DATA SHOWN
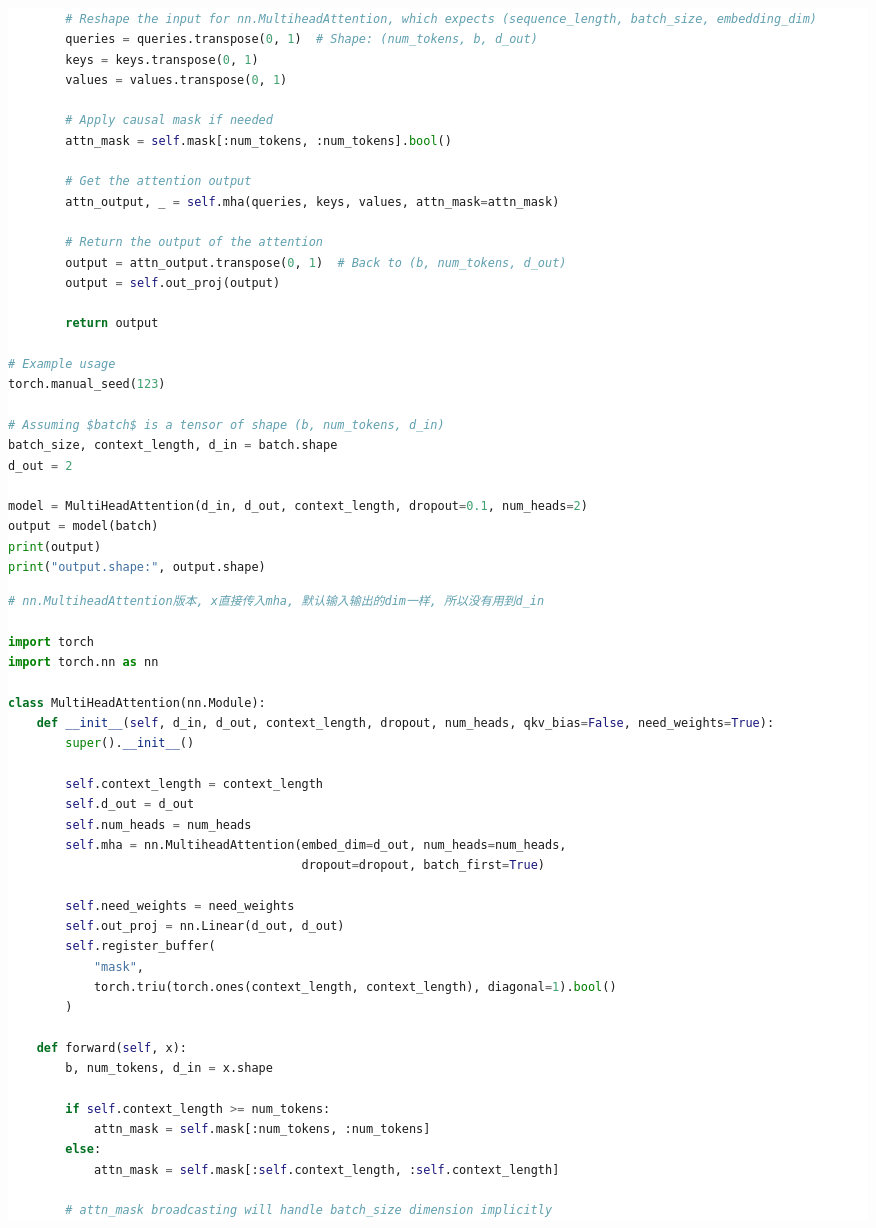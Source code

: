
 ```python
        # Reshape the input for nn.MultiheadAttention, which expects (sequence_length, batch_size, embedding_dim)
        queries = queries.transpose(0, 1)  # Shape: (num_tokens, b, d_out)
        keys = keys.transpose(0, 1)
        values = values.transpose(0, 1)

        # Apply causal mask if needed
        attn_mask = self.mask[:num_tokens, :num_tokens].bool()

        # Get the attention output
        attn_output, _ = self.mha(queries, keys, values, attn_mask=attn_mask)

        # Return the output of the attention
        output = attn_output.transpose(0, 1)  # Back to (b, num_tokens, d_out)
        output = self.out_proj(output)

        return output

# Example usage
torch.manual_seed(123)

# Assuming $batch$ is a tensor of shape (b, num_tokens, d_in)
batch_size, context_length, d_in = batch.shape
d_out = 2

model = MultiHeadAttention(d_in, d_out, context_length, dropout=0.1, num_heads=2)
output = model(batch)
print(output)
print("output.shape:", output.shape)
```

```python
# nn.MultiheadAttention版本, x直接传入mha, 默认输入输出的dim一样, 所以没有用到d_in

import torch
import torch.nn as nn

class MultiHeadAttention(nn.Module):
    def __init__(self, d_in, d_out, context_length, dropout, num_heads, qkv_bias=False, need_weights=True):
        super().__init__()

        self.context_length = context_length
        self.d_out = d_out
        self.num_heads = num_heads
        self.mha = nn.MultiheadAttention(embed_dim=d_out, num_heads=num_heads, 
                                         dropout=dropout, batch_first=True)

        self.need_weights = need_weights
        self.out_proj = nn.Linear(d_out, d_out)
        self.register_buffer(
            "mask",
            torch.triu(torch.ones(context_length, context_length), diagonal=1).bool()
        )

    def forward(self, x):
        b, num_tokens, d_in = x.shape

        if self.context_length >= num_tokens:
            attn_mask = self.mask[:num_tokens, :num_tokens]
        else:
            attn_mask = self.mask[:self.context_length, :self.context_length]

        # attn_mask broadcasting will handle batch_size dimension implicitly
```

WORK INSTRUCTION
Find each line above with the string "queries", then report how many there are. Write only the number.

SOLUTION
2